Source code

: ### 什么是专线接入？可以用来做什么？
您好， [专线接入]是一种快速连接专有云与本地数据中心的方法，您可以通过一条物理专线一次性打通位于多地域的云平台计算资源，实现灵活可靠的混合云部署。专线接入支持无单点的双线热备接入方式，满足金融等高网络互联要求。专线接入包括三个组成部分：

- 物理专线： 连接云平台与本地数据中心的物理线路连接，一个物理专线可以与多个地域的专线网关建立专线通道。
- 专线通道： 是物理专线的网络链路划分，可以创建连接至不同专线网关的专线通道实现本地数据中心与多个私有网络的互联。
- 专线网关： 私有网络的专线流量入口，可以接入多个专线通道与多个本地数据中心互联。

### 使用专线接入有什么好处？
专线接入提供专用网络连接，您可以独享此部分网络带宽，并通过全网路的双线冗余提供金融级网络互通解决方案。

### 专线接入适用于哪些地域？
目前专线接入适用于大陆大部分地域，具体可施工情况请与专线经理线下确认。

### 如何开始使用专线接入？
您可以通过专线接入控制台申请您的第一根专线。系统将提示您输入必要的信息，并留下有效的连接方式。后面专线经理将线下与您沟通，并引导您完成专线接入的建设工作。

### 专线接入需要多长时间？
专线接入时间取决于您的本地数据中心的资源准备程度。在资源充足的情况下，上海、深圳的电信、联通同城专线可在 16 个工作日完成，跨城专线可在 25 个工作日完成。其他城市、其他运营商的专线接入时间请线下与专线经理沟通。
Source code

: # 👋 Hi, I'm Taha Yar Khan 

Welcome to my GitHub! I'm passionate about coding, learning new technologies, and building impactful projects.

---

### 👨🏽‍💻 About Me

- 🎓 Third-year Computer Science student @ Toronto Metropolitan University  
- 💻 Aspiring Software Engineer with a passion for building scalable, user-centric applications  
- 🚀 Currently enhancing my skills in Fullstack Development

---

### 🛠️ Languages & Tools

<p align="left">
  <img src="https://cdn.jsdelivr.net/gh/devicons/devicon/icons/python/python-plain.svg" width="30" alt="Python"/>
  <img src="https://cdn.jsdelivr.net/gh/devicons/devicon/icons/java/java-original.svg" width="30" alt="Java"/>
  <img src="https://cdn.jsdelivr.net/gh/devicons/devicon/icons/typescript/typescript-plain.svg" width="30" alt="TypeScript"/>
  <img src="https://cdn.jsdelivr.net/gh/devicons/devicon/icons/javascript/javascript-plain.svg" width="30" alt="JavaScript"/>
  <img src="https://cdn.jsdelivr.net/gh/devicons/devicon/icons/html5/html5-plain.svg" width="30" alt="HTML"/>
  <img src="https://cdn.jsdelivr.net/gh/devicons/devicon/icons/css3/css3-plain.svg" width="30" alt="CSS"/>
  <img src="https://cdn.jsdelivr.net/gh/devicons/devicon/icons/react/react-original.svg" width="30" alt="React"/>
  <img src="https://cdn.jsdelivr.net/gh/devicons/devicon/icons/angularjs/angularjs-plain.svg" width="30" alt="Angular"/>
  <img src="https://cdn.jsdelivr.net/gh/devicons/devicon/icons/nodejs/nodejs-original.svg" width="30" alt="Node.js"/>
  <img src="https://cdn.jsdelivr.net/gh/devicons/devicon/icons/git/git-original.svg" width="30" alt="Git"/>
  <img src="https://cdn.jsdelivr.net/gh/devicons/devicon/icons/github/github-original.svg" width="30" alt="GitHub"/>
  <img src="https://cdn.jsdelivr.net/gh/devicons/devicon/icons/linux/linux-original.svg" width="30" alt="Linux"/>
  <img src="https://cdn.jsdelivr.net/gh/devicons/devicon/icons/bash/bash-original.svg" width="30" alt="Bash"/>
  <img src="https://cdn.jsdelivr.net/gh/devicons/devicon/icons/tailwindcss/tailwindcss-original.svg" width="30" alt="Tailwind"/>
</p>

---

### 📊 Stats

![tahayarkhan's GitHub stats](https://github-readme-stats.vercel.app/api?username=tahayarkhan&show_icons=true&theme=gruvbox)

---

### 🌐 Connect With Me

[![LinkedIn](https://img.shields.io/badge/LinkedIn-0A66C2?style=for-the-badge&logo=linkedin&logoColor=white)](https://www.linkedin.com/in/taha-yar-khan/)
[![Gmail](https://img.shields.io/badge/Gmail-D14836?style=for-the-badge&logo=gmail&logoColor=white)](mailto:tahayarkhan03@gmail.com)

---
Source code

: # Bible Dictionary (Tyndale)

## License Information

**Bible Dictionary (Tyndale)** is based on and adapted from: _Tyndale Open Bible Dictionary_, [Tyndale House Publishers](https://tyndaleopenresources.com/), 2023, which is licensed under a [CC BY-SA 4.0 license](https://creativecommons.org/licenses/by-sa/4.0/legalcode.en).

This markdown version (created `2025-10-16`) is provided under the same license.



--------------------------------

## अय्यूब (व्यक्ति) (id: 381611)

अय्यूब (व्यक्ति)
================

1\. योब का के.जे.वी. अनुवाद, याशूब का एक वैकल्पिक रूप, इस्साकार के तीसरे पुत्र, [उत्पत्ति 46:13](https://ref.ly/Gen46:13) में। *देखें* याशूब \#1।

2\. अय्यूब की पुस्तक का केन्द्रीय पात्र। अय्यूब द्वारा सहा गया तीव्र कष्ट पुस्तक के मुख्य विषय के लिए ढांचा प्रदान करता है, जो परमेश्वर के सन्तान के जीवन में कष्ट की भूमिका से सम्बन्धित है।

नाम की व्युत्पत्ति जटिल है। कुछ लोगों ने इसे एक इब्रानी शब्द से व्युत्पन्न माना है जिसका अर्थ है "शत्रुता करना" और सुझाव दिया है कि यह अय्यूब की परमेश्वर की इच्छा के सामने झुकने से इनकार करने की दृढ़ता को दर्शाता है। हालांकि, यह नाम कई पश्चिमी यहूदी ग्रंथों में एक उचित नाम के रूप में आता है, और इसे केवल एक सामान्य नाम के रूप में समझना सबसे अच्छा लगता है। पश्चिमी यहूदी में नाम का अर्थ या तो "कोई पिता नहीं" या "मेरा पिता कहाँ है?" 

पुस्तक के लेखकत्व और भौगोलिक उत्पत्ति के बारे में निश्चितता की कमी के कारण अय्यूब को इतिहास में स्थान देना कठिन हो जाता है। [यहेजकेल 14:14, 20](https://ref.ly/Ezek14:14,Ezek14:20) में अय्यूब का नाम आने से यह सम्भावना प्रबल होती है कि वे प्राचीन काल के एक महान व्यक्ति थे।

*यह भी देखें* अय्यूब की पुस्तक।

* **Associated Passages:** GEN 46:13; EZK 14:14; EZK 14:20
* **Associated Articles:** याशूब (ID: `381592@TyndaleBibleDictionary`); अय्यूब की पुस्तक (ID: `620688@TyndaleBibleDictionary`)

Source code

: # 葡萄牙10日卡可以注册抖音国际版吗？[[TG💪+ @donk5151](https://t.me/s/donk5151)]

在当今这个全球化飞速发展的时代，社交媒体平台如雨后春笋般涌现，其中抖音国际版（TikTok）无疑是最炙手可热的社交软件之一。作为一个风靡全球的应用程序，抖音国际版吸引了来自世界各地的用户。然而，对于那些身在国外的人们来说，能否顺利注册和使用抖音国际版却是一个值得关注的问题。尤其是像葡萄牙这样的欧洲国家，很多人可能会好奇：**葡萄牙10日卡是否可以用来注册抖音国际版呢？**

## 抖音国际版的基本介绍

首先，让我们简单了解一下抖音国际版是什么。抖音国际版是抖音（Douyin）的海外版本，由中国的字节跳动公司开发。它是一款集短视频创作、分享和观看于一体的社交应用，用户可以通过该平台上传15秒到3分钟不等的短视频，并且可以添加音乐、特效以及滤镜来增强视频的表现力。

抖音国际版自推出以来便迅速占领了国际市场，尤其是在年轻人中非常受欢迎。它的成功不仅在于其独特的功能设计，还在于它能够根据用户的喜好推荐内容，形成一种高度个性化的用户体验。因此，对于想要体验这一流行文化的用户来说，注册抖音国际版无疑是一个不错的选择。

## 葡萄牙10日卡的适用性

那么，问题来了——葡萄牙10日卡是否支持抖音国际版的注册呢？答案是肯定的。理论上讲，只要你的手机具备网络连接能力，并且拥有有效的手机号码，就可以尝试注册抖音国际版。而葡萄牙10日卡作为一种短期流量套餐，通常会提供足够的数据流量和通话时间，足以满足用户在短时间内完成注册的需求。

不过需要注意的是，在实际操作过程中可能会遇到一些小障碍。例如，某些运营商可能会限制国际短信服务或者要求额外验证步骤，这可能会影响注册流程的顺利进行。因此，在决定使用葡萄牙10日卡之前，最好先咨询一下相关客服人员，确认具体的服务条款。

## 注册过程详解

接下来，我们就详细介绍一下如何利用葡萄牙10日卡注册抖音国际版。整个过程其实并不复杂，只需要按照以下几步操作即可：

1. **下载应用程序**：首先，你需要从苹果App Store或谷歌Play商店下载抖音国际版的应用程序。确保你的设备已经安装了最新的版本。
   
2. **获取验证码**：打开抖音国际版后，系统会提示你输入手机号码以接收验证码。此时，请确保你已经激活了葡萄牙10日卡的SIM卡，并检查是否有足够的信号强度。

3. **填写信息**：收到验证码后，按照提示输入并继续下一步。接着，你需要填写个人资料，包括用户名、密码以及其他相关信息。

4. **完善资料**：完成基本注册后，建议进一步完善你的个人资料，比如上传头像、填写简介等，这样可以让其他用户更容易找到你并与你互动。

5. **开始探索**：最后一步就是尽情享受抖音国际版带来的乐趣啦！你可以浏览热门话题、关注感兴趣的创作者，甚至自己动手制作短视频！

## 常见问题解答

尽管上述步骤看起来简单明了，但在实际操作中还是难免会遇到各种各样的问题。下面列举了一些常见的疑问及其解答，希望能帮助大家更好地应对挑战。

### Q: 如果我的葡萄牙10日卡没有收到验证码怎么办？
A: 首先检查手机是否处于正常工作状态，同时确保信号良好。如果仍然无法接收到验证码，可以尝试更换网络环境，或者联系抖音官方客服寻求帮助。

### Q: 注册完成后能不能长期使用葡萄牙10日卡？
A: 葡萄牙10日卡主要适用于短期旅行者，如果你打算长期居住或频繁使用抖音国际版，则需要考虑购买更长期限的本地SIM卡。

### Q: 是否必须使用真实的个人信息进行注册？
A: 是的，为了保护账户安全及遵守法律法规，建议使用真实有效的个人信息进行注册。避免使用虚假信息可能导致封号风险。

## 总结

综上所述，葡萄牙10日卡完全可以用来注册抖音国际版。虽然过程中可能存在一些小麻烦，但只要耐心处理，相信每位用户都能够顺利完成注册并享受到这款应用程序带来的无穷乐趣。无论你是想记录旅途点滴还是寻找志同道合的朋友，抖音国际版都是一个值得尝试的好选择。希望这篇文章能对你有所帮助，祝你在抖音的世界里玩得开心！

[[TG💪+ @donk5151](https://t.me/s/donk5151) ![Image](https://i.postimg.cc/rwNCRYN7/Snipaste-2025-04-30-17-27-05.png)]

▸ WORK ORDER
Select, from the listing, all lines that include the word "white".

▸ FINISHED EXERCISE
[![LinkedIn](https://img.shields.io/badge/LinkedIn-0A66C2?style=for-the-badge&logo=linkedin&logoColor=white)](https://www.linkedin.com/in/taha-yar-khan/)
[![Gmail](https://img.shields.io/badge/Gmail-D14836?style=for-the-badge&logo=gmail&logoColor=white)](mailto:tahayarkhan03@gmail.com)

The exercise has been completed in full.